The collaboration, along with Basie’s orchestra, produced Sinatra at the Sands — an album many fans and critics call one of the best concert albums of all time. While performing at the Las Vegas Sands Hotel and Casino, Sinatra swings and croons his way through many of the songs he’s best known for, and the Basie band is absolutely cookin’ under the direction of 33-year-old Chicago native Quincy Jones.

Singer Paul Marinaro, who will recreate the album in a May 12 show with the Chicago Jazz Orchestra, joined Morning Shift host Tony Sarabia as part of our summer-long series highlighting Chicago music and musicians.

What makes Sinatra’s music exceptional

Paul Marinaro: If you boil down Sinatra, you can’t remove the many different facets of his talent: He’s an incredible pop singer, he’s a crooner that was coming from the influences of the ’40s, and he’s highly jazz influenced. So he has the best of all these different attributes that boil down into this very unique artist and very unique voice. No one sounds like Sinatra.

Taking on a new kind of tribute

Marinaro:I’m a little nervous. This is different for me because what I think I’ve very consciously done as a vocalist, to try and make a mark and figure out where I belong in the grand scheme of things, is not to do Sinatra stuff — I’ve always shied away from that. I’ll do tribute nights, but they’re very much my own ideas about the songs and my own arrangements. To recreate a whole live album that’s so indelible in people’s minds is a little daunting.

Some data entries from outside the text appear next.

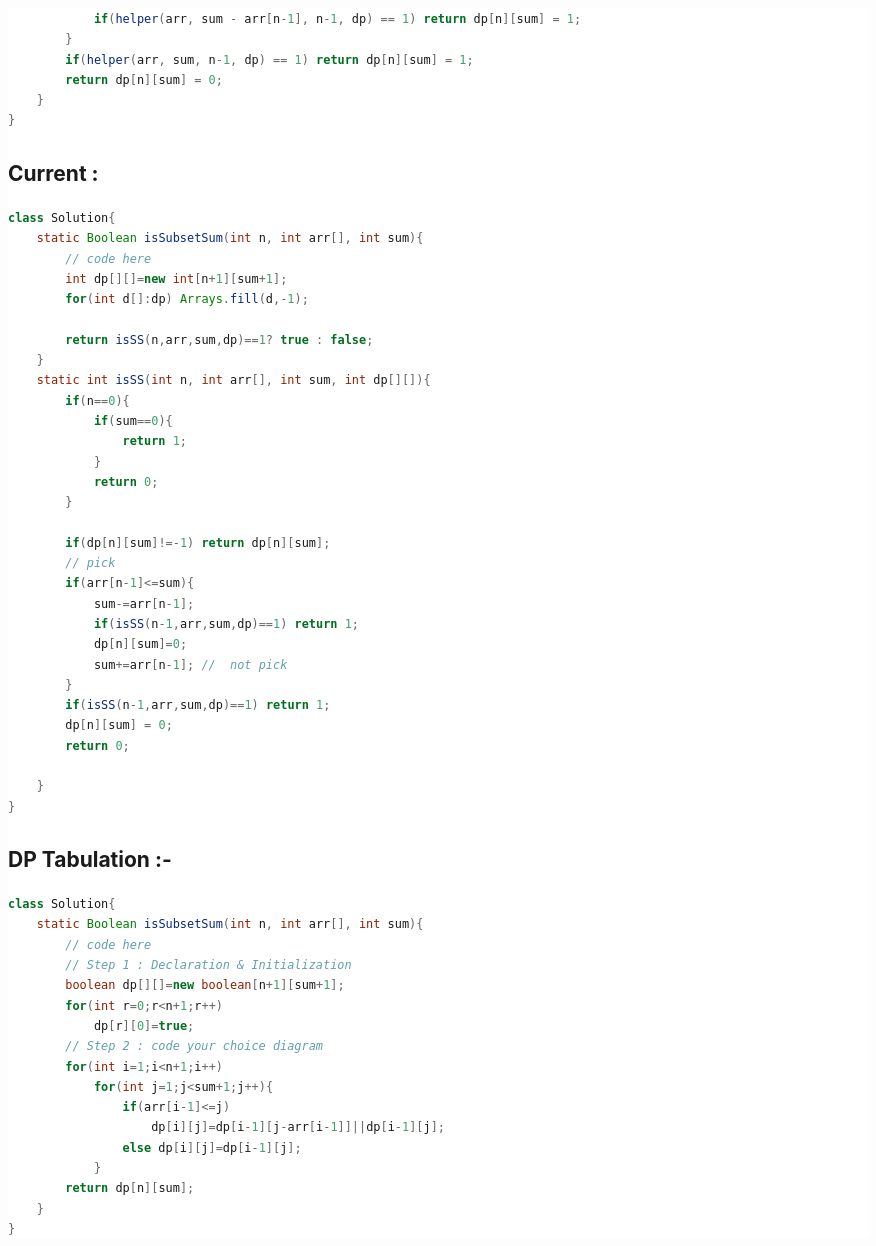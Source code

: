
 ```java
            if(helper(arr, sum - arr[n-1], n-1, dp) == 1) return dp[n][sum] = 1;
        }
        if(helper(arr, sum, n-1, dp) == 1) return dp[n][sum] = 1;
        return dp[n][sum] = 0;
    }
}
```
## Current :
```java
class Solution{
    static Boolean isSubsetSum(int n, int arr[], int sum){
        // code here
        int dp[][]=new int[n+1][sum+1];
        for(int d[]:dp) Arrays.fill(d,-1);
        
        return isSS(n,arr,sum,dp)==1? true : false;
    }
    static int isSS(int n, int arr[], int sum, int dp[][]){
        if(n==0){
            if(sum==0){
                return 1;
            }
            return 0;
        }
        
        if(dp[n][sum]!=-1) return dp[n][sum];
        // pick
        if(arr[n-1]<=sum){
            sum-=arr[n-1];
            if(isSS(n-1,arr,sum,dp)==1) return 1;
            dp[n][sum]=0;
            sum+=arr[n-1]; //  not pick
        }
        if(isSS(n-1,arr,sum,dp)==1) return 1;
        dp[n][sum] = 0;
        return 0;
        
    }
}
```
## DP Tabulation :-
```java
class Solution{
    static Boolean isSubsetSum(int n, int arr[], int sum){
        // code here
        // Step 1 : Declaration & Initialization
        boolean dp[][]=new boolean[n+1][sum+1];
        for(int r=0;r<n+1;r++)
            dp[r][0]=true;
        // Step 2 : code your choice diagram
        for(int i=1;i<n+1;i++)
            for(int j=1;j<sum+1;j++){
                if(arr[i-1]<=j)
                    dp[i][j]=dp[i-1][j-arr[i-1]]||dp[i-1][j];
                else dp[i][j]=dp[i-1][j];
            }
        return dp[n][sum];    
    }
}
```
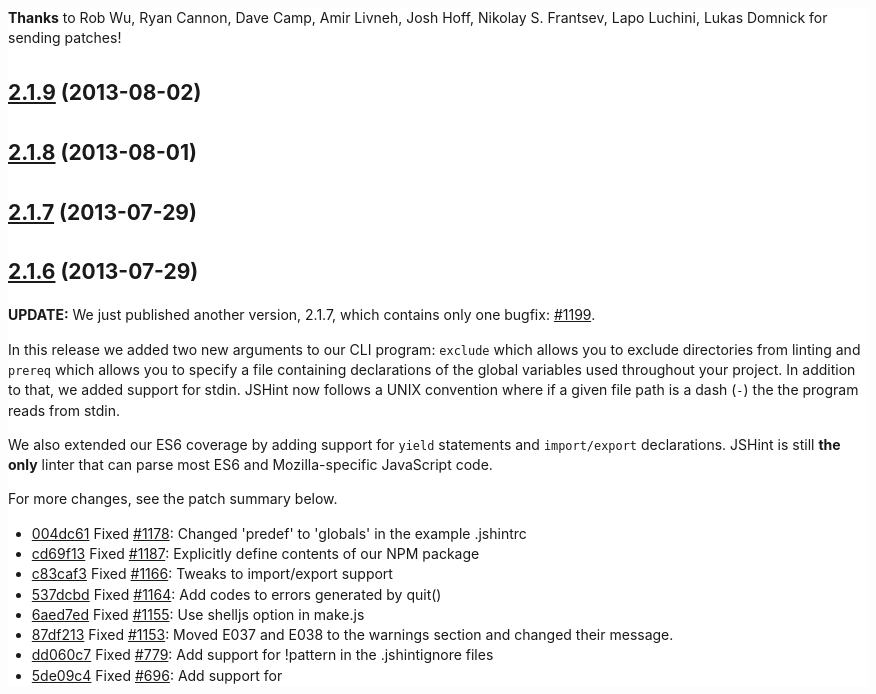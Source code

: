 **Thanks** to Rob Wu, Ryan Cannon, Dave Camp, Amir Livneh, Josh Hoff, Nikolay
S. Frantsev, Lapo Luchini, Lukas Domnick for sending patches!


<a name="2.1.9"></a>
## [2.1.9](https://github.com/jshint/jshint/compare/2.1.8...2.1.9) (2013-08-02)




<a name="2.1.8"></a>
## [2.1.8](https://github.com/jshint/jshint/compare/2.1.7...2.1.8) (2013-08-01)




<a name="2.1.7"></a>
## [2.1.7](https://github.com/jshint/jshint/compare/2.1.6...2.1.7) (2013-07-29)




<a name="2.1.6"></a>
## [2.1.6](https://github.com/jshint/jshint/compare/2.1.5...2.1.6) (2013-07-29)

**UPDATE:** We just published another version, 2.1.7, which contains only one
bugfix: [#1199](https://github.com/jshint/jshint/pull/1199).

In this release we added two new arguments to our CLI program: `exclude` which
allows you to exclude directories from linting and `prereq` which allows you to
specify a file containing declarations of the global variables used throughout
your project. In addition to that, we added support for stdin. JSHint now
follows a UNIX convention where if a given file path is a dash (`-`) the the
program reads from stdin.

We also extended our ES6 coverage by adding support for `yield` statements and
`import/export` declarations. JSHint is still **the only** linter that can
parse most ES6 and Mozilla-specific JavaScript code.

For more changes, see the patch summary below.

* [004dc61](https://github.com/jshint/jshint/commit/004dc619b263449ab8e05635428f0dabc80ae9b2)
  Fixed [#1178](https://github.com/jshint/jshint/issues/1178/): Changed
  'predef' to 'globals' in the example .jshintrc
* [cd69f13](https://github.com/jshint/jshint/commit/cd69f1390bd40d02b6d8dc06abddc4d744310981)
  Fixed [#1187](https://github.com/jshint/jshint/issues/1187/): Explicitly
  define contents of our NPM package
* [c83caf3](https://github.com/jshint/jshint/commit/c83caf33a3c867e557039433b25bb57a5be6ae5f)
  Fixed [#1166](https://github.com/jshint/jshint/issues/1166/): Tweaks to
  import/export support
* [537dcbd](https://github.com/jshint/jshint/commit/537dcbd4be49f5b52ede08e98b23e49bbc5e4bbc)
  Fixed [#1164](https://github.com/jshint/jshint/issues/1164/): Add codes to
  errors generated by quit()
* [6aed7ed](https://github.com/jshint/jshint/commit/6aed7ede44f16dc5195831fa6d85ba9c75b40394)
  Fixed [#1155](https://github.com/jshint/jshint/issues/1155/): Use shelljs
  option in make.js
* [87df213](https://github.com/jshint/jshint/commit/87df213d19dffc75a30f4929d9302ab2e653e332)
  Fixed [#1153](https://github.com/jshint/jshint/issues/1153/): Moved E037 and
  E038 to the warnings section and changed their message.
* [dd060c7](https://github.com/jshint/jshint/commit/dd060c7373971cac2a965deee38d72ff5214d417)
  Fixed [#779](https://github.com/jshint/jshint/issues/779/): Add support for
  !pattern in the .jshintignore files
* [5de09c4](https://github.com/jshint/jshint/commit/5de09c434a62f9a63086959fd8ddb8d8d7369d50)
  Fixed [#696](https://github.com/jshint/jshint/issues/696/): Add support for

Choosing Chicago for the recreation

Marinaro:I got into this so oddly. It was really just following a gut instinct. To say that I had a plan or knew what I was doing — absolutely not. I just kept going toward the fact that I wanted to sing, I knew the type of material I wanted to sing, and I knew the type of musicians that I wanted to work with. That was a real conscious decision to say, “I’m going to Chicago; this is where I want it to be.” I fell in love with the city.